Op-EdAppeared in The Hill on September 27, 2019By Alfredo Ortiz

Why President Trump will enjoy success with Hispanics in 2020

A Census Bureau report released this month reiterates what we already know: Hispanics have been among the biggest beneficiaries of the Trump economy. The president and Congressional Republicans should leverage this Hispanic economic success to maximize their chances of reelection next year.

Census data reveals that Hispanic median income reached a record high in 2018. The poverty rate for Hispanics declined by nearly one percentage point to 17.6 percent, a record low. The poverty rate among Hispanic female households with no spouse present fell by four percentage points and 7.1 percentage points for their children.

Meanwhile, the Bureau of Labor Statistics recently reported that Hispanic wages grew by a healthy 3.3 percent over the last year, while the Hispanic unemployment rate currently stands at just 4.2 percent, another record low. According to the nonpartisan organization known as the Latino Donor Collaborative, Latinos are the “new face” of the American workforce, making up 70 percent of its recent surge in growth.

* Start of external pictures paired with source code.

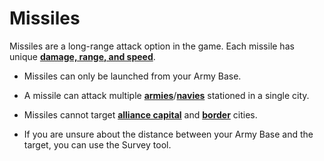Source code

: # Missiles

Missiles are a long-range attack option in the game. Each missile has unique **[damage, range, and speed](../weapons/missiles.md)**.

- Missiles can only be launched from your Army Base. 

- A missile can attack multiple **[armies](../units/armies.md)**/**[navies](../units/navies.md)** stationed in a single city.

- Missiles cannot target **[alliance capital](../alliances/capital.md)** and **[border](../alliances/territory.md)** cities.

- If you are unsure about the distance between your Army Base and the target, you can use the Survey tool.
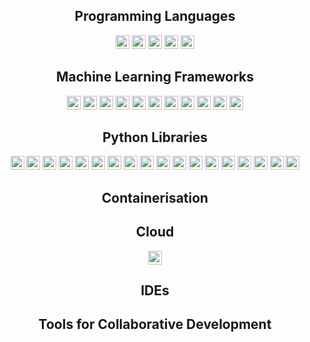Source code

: <div align=center>
<h2>Programming Languages</h2>
<img src="https://img.shields.io/badge/Python-2a8e25?&style=flat&logo=Python&logoColor=white" height="22" />
<img src="https://img.shields.io/badge/R-4469cf?&style=flat&logo=R&logoColor=white" height="22" />
<img src="https://img.shields.io/badge/MySQL-de6b35?&style=flat&logo=mysql&logoColor=white" height="22" />
<img src="https://img.shields.io/badge/PostgreSQL-3598de?&style=flat&logo=postgresql&logoColor=white" height="22" />
<img src="https://img.shields.io/badge/Shell_Scripting-000000?&style=flat&logo=gnu-bash&logoColor=white" height="22" />
  
<h2>Machine Learning Frameworks</h2>
<img src="https://img.shields.io/badge/PyTorch-ce2422?&style=flat&logo=pytorch&logoColor=white" height="22" />
<img src="https://img.shields.io/badge/TensorFlow-e18247?&style=flat&logo=tensorflow&logoColor=white" height="22" />
<img src="https://img.shields.io/badge/Keras-e81111?&style=flat&logo=keras&logoColor=white" height="22" />
<img src="https://img.shields.io/badge/XGBoost-cd18c4?&style=flat" height="22" />
<img src="https://img.shields.io/badge/LightGBM-f5adf2?&style=flat" height="22" />
<img src="https://img.shields.io/badge/ScikitLearn-3876e0?&style=flat&logo=scikitlearn&logoColor=white" height="22" />
<img src="https://img.shields.io/badge/Hyperopt-19a31c?&style=flat" height="22" />
<img src="https://img.shields.io/badge/YOLO-e4d725?&style=flat&logo=yolo&logoColor=white" height="22" />
<img src="https://img.shields.io/badge/StanfordNLP-d50b0b?&style=flat" height="22" />
<img src="https://img.shields.io/badge/Tesseract-0dd4f2?&style=flat" height="22" />
<img src="https://img.shields.io/badge/OpenCV_EAST-0df20d?&style=flat&logo=opencv&logoColor=white" height="22" />

<h2>Python Libraries</h2>
<img src="https://img.shields.io/badge/Pandas-0d5df2?&style=flat&logo=pandas&logoColor=white" height="22" />
<img src="https://img.shields.io/badge/Numpy-149921?&style=flat&logo=numpy&logoColor=white" height="22" />
<img src="https://img.shields.io/badge/Matplotlib-dd1d1d?&style=flat&logoColor=white" height="22" />
<img src="https://img.shields.io/badge/Seaborn-1dc0dd?&style=flat" height="22" />
<img src="https://img.shields.io/badge/Plotly-000000?&style=flat&logo=plotly&logoColor=white" height="22" />
<img src="https://img.shields.io/badge/Poetry-d11a1a?&style=flat&logo=poetry&logoColor=white" height="22" />
<img src="https://img.shields.io/badge/Anaconda-000000?&style=flat&logo=anaconda&logoColor=white" height="22" />
<img src="https://img.shields.io/badge/Pipenv-1871c3?&style=flat" height="22" />
<img src="https://img.shields.io/badge/PyTest-18c32c?&style=flat&logo=pytest&logoColor=white" height="22" />
<img src="https://img.shields.io/badge/FastAPI-009688?&style=flat&logo=fastapi&logoColor=white" height="22" />
<img src="https://img.shields.io/badge/OpenCV-0df20d?&style=flat&logo=opencv&logoColor=white" height="22" />
<img src="https://img.shields.io/badge/Pillow-b726e3?&style=flat" height="22" />
<img src="https://img.shields.io/badge/SciPy-2652e3?&style=flat&logo=scipy&logoColor=white" height="22" />
<img src="https://img.shields.io/badge/PySpark-f9ea4e?&style=flat&logo=apachespark&logoColor=white" height="22" />
<img src="https://img.shields.io/badge/NLTK-119405?&style=flat" height="22" />
<img src="https://img.shields.io/badge/Gensim-dd08b6?&style=flat" height="22" />
<img src="https://img.shields.io/badge/SpaCy-d40808?&style=flat&logo=spacy&logoColor=white" height="22" />
<img src="https://img.shields.io/badge/Rake-8a0588?&style=flat" height="22" />
  
<h2>Containerisation</h2>
  
<h2>Cloud</h2>
<img src="https://img.shields.io/badge/Google_Cloud_Platform-Vertex_AI_|_BigQuery_|_Cloud_Storage_|_DataFlow_|_Pub/Sub_|_GKE_|_Cloud_Run_|_DataStudio-2e4de5?&style=flat&logo=googlecloud&logoColor=white" height="22" />
  


  
<h2>IDEs</h2>
  
<h2>Tools for Collaborative Development</h2>
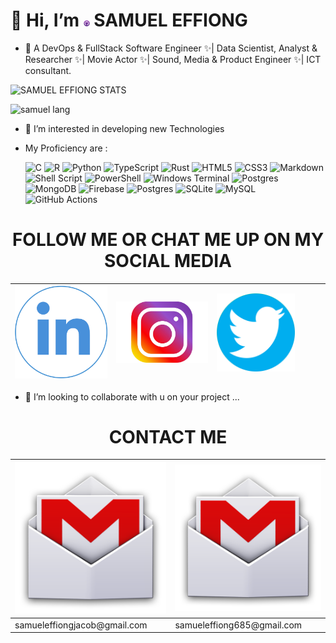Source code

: # 👋 Hi, I’m <a href = "https://github.com/samueleffiongjacob"><img src="assets\samueleffiong  github.png" alt="samueleffiong github" style="height:2%;width: 2%"></a> SAMUEL EFFIONG

- 🌱 A DevOps & FullStack Software Engineer ✨| Data Scientist, Analyst & Researcher ✨| Movie Actor ✨| Sound, Media & Product Engineer ✨| ICT consultant.
<!---fist table image---->

![SAMUEL EFFIONG STATS](https://github-readme-stats-khucr7l2q-samueleffiongjacob.vercel.app/api?username=samueleffiongjacob&show_icons=true&theme=radical)

![samuel lang]( https://github-readme-stats-khucr7l2q-samueleffiongjacob.vercel.app/api/top-langs/?username=samueleffiongjacob&layout=compact)

- 👀 I’m interested in developing new Technologies
- My Proficiency are :
  
  ![C](https://img.shields.io/badge/c-%2300599C.svg?style=for-the-badge&logo=c&logoColor=white)
  ![R](https://img.shields.io/badge/r-%23276DC3.svg?style=for-the-badge&logo=r&logoColor=white)
  ![Python](https://img.shields.io/badge/python-3670A0?style=for-the-badge&logo=python&logoColor=ffdd54)
  ![TypeScript](https://img.shields.io/badge/typescript-%23007ACC.svg?style=for-the-badge&logo=typescript&logoColor=white)
  ![Rust](https://img.shields.io/badge/rust-%23000000.svg?style=for-the-badge&logo=rust&logoColor=white)
  ![HTML5](https://img.shields.io/badge/html5-%23E34F26.svg?style=for-the-badge&logo=html5&logoColor=white)
  ![CSS3](https://img.shields.io/badge/css3-%231572B6.svg?style=for-the-badge&logo=css3&logoColor=white)
  ![Markdown](https://img.shields.io/badge/markdown-%23000000.svg?style=for-the-badge&logo=markdown&logoColor=white)
  ![Shell Script](https://img.shields.io/badge/shell_script-%23121011.svg?style=for-the-badge&logo=gnu-bash&logoColor=white)
  ![PowerShell](https://img.shields.io/badge/PowerShell-%235391FE.svg?style=for-the-badge&logo=powershell&logoColor=white)
  ![Windows Terminal](https://img.shields.io/badge/Windows%20Terminal-%234D4D4D.svg?style=for-the-badge&logo=windows-terminal&logoColor=white)
  ![Postgres](https://img.shields.io/badge/postgres-%23316192.svg?style=for-the-badge&logo=postgresql&logoColor=white)
  ![MongoDB](https://img.shields.io/badge/MongoDB-%234ea94b.svg?style=for-the-badge&logo=mongodb&logoColor=white)
  ![Firebase](https://img.shields.io/badge/Firebase-039BE5?style=for-the-badge&logo=Firebase&logoColor=white)
  ![Postgres](https://img.shields.io/badge/postgres-%23316192.svg?style=for-the-badge&logo=postgresql&logoColor=white)
  ![SQLite](https://img.shields.io/badge/sqlite-%2307405e.svg?style=for-the-badge&logo=sqlite&logoColor=white)
  ![MySQL](https://img.shields.io/badge/mysql-%2300f.svg?style=for-the-badge&logo=mysql&logoColor=white)
  ![GitHub Actions](https://img.shields.io/badge/github%20actions-%232671E5.svg?style=for-the-badge&logo=githubactions&logoColor=white)

<h1 style="text-align: center;"> FOLLOW ME OR CHAT ME UP ON MY SOCIAL MEDIA  </h1>
<table style="width:100%;height: 100%">
  <thead>
       <tr class="table heading">
        <th style="width: 35%"><a href="https://www.linkedin.com/in/samuel-effiong-jacob-9467a1175/"><img src="assets\samueleffiong  linkind.png" alt="samueleffiong linkind" style="height:100%;width: 100%"></a></th>
        <th style="width: 35%"><a href="https://www.instagram.com/samueleffiong0/"><img src="assets\samueleffiong  instergram.png" alt="samueleffiong  instergram" style="height:100%;width: 100%"></a></th>
        <th style="width: 35%"><a href="https://twitter.com/samueleffiong_"><img src="assets\samueleffiong twitter.png" alt="samueleffiong twitter" style="height:100%;width: 100%"></a></th>
        <th style="width: 35%"><a href="https://www.instagram.com/samueleffiong_official/"><img src="assets\samueleffiong  instergram.png" alt="samueleffiong  instergram" style="height:100%;width: 100%"></a></th>
        <th style="width: 35%"><a href="https://www.facebook.com/samueleffiong.jacob/"><img src="assets\samueleffiong facebook.png" alt="samueleffiong facebook" style="height:100%;width: 100%"></a></th>
        <th style="width: 35%"><a href="https://www.instagram.com/effiongsamuel/"><img src="assets\samueleffiong  instergram.png" alt="samueleffiong  instergram" style="height:100%;width: 100%"></a></th>
      </tr>
  </thead>
</table>

- 💞️ I’m looking to collaborate with u on your project ...

<h1 style="text-align: center;"> CONTACT ME </h1>
<!--- new table--->
<table>
  <thead>
      <th style="width: 35%"><img src="assets\samueleffiong email.png" alt="samueleffiong email" style="height:100%;width: 100%"></th>
         <th style="width: 35%"><img src="assets\samueleffiong email.png" alt="samueleffiong email" style="height:100%;width: 100%"></th>
  </thead>
  <tbody>
        <td> samueleffiongjacob@gmail.com </td>
        <td> samueleffiong685@gmail.com</td>
  </tbody>
</table>
<!---
samueleffiongjacob/samueleffiongjacob is a ✨ special ✨ repository because its `README.md` (this file) appears on your GitHub profile.
You can click the Preview link to take a look at your changes.
// OLD TWITTER ACCOUNT WITH GMAIL samueleffiongjacob@gmail.com
<th style="width: 35%"><a href="https://twitter.com/SamuelEFFIONG01"><img src="samueleffiong twitter.png" alt="samueleffiong twitter" style="height:100%;width: 100%"></a> ^OLD TWITTER ~SUPPENDED ACCOUNT</th>
--->
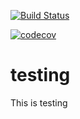 [![Build Status](https://travis-ci.org/yahweh666/testing.svg?branch=master)](https://travis-ci.org/yahweh666/testing)

[![codecov](https://codecov.io/gh/yahweh666/testing/branch/master/graph/badge.svg)](https://codecov.io/gh/yahweh666/testing)

# testing
This is testing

Good jobs are being created. The number of part-time jobs — often retail positions staffed by Hispanics — is declining while the number of full-time ones is expanding. There are currently 7.2 million unfilled jobs in the country, millions of which pay $50,000 a year or more yet don’t require a four-year degree. And according to the Kauffman Foundation latest entrepreneurship report, Hispanics are nearly twice likely to start a business than whites.

Hispanics are cashing in on their economic success by achieving the American Dream of homeownership. Though they make up just one-fifth of the national population, Hispanics were responsible for nearly two-thirds of the net homeownership gains in 2018. Can Republicans turn this economic success into Hispanic votes next year? Doing so may be the key to holding Senate seats in Arizona and Colorado as well as repeating Trump’s victory in Florida. The Hispanic shares of these states’ population are 32 percent, 22 percent, and 26 percent, respectively.

According to recent polling by UnidosUS, the most important issue to Hispanics is “jobs and the economy.” While 37 percent of respondents said they’ve voted for Republicans in the past, the GOP received just 29 percent of the Hispanic vote in 2018, about the same as what Trump and Mitt Romney received in 2016 and 2012. To expand their Hispanic support above the one-third threshold, Republicans should contrast their economic record with Democrats’ socialist agenda.

Democrats’ Medicare for All and Green New Deal proposals, to take just two examples, would take roughly $32 and $70 trillion out of the private economy, respectively, reducing economic opportunity for ordinary Americans. The massive tax increases needed to fund these socialist initiatives would suck private capital out of communities across the country, funds that are currently being invested in good jobs and wage increases. Hispanics are at the front lines of the American economy, and would be the first casualties in a return to a stagnant, Democrat-controlled economy.

Republicans should get an assist in their Hispanic outreach efforts from Democrats’ increasingly radical social policy. Hispanics are the nation’s most religious demographic, with about five in six identifying as Christian. That means Democratic support of late-term abortion and radical gender theories will turn off at least some potential Hispanic supporters next year.

Democrats recognize that they are vulnerable on the economy, so they’re doing everything they can to play down Trump’s economic success by pretending the economy isn’t working for ordinary people and minorities. This approach may backfire. As Hispanics continue to flourish, they could see Democrats not only as a threat to their economic success but also as political demagogues who are out of touch with reality. Republicans should make this case for reelection.